> **Action item**: Look over the listing below and tally the lines in which the word "public" turns up. Answer with the tally only.

> **Dataset records**:
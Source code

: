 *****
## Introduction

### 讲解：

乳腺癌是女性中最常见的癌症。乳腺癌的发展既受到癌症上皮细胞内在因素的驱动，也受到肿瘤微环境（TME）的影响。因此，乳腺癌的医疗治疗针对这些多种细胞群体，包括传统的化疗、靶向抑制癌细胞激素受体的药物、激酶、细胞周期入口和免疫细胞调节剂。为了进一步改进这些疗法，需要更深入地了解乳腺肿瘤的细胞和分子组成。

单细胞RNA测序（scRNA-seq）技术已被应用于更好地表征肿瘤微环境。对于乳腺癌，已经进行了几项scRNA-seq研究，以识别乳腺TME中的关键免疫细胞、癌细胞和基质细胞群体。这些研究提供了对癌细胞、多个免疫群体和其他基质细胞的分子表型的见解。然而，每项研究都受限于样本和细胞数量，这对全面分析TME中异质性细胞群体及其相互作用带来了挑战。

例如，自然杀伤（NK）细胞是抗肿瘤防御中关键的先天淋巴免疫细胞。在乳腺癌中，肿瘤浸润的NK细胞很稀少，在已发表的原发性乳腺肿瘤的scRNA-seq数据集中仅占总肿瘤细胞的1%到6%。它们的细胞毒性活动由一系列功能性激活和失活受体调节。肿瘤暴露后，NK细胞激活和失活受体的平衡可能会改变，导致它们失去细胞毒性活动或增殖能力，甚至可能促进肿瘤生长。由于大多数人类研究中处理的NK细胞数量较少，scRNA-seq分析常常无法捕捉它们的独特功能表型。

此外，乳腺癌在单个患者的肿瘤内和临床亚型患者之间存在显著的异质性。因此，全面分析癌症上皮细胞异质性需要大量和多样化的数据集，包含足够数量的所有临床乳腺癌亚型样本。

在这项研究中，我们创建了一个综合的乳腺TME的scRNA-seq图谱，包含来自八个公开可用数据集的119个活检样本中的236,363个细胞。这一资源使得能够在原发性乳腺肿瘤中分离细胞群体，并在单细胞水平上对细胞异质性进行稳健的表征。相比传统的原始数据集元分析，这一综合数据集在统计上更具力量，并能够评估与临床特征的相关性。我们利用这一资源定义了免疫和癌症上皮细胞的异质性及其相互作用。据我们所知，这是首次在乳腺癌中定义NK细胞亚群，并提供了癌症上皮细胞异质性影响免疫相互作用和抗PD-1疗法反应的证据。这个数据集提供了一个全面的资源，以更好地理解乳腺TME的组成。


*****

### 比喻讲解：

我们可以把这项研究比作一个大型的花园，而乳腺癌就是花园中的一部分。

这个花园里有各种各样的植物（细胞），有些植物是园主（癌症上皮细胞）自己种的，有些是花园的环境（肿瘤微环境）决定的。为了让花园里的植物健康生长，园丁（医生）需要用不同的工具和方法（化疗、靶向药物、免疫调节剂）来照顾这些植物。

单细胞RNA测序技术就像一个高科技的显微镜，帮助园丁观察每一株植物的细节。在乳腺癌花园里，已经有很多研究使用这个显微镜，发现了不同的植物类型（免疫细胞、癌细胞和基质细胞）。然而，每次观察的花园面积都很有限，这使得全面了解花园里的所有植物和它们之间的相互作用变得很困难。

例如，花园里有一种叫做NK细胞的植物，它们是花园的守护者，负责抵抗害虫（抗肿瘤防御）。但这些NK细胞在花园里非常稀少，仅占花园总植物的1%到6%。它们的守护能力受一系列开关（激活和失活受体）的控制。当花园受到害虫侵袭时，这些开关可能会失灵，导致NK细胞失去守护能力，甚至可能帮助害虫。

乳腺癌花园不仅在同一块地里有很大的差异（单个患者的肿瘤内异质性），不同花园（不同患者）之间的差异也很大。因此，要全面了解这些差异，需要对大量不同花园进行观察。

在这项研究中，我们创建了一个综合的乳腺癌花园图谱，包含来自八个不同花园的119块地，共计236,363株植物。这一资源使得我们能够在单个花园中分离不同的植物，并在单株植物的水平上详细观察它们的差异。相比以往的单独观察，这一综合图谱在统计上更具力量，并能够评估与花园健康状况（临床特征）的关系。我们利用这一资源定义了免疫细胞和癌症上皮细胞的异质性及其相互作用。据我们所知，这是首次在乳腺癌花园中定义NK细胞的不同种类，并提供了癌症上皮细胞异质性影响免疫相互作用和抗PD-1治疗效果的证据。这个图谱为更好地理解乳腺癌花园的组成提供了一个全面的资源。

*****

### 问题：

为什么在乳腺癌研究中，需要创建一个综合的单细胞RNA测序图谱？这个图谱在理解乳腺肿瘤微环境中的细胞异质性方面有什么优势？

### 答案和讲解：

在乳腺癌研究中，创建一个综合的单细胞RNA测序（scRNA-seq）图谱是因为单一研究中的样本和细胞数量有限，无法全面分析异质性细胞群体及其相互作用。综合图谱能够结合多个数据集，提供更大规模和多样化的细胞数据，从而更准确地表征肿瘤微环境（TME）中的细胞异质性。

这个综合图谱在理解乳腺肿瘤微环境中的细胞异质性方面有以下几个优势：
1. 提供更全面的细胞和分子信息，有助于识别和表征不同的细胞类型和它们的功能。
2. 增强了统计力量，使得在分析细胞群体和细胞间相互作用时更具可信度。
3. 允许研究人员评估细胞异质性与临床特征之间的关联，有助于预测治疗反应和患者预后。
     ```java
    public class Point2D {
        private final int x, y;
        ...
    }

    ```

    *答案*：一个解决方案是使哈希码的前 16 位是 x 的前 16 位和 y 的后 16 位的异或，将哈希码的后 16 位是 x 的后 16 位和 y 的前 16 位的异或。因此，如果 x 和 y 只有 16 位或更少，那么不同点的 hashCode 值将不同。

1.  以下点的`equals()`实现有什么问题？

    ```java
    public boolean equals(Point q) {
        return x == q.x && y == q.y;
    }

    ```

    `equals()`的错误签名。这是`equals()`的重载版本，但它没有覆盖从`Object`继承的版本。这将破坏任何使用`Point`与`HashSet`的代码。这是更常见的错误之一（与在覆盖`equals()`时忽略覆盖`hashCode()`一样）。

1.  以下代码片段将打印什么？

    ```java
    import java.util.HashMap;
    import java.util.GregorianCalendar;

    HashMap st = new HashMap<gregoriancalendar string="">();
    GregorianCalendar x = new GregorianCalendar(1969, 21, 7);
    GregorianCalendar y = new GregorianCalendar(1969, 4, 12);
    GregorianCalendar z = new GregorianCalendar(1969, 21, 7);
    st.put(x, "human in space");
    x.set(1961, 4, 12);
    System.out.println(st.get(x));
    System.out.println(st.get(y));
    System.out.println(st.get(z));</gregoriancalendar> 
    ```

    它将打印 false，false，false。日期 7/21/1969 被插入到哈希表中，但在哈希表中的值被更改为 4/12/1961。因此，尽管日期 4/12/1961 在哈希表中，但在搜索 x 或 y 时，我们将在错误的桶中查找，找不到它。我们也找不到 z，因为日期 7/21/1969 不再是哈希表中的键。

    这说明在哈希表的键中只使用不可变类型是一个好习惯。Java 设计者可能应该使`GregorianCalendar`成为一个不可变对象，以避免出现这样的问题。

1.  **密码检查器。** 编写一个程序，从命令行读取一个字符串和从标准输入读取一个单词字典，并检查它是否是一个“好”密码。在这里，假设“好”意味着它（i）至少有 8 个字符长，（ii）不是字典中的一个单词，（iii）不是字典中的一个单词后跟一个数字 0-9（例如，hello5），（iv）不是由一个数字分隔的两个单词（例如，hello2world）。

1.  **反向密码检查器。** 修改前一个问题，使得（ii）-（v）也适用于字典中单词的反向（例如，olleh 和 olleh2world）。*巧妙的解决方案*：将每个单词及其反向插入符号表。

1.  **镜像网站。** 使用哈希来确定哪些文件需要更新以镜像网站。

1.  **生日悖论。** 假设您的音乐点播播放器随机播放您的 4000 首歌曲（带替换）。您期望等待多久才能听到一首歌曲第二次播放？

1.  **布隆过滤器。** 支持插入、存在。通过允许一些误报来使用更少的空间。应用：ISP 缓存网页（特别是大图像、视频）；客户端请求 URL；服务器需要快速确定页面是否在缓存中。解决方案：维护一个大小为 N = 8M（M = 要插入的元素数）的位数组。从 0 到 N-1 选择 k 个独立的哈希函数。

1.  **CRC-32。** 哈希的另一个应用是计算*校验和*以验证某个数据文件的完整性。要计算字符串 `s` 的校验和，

> **Your response**: 2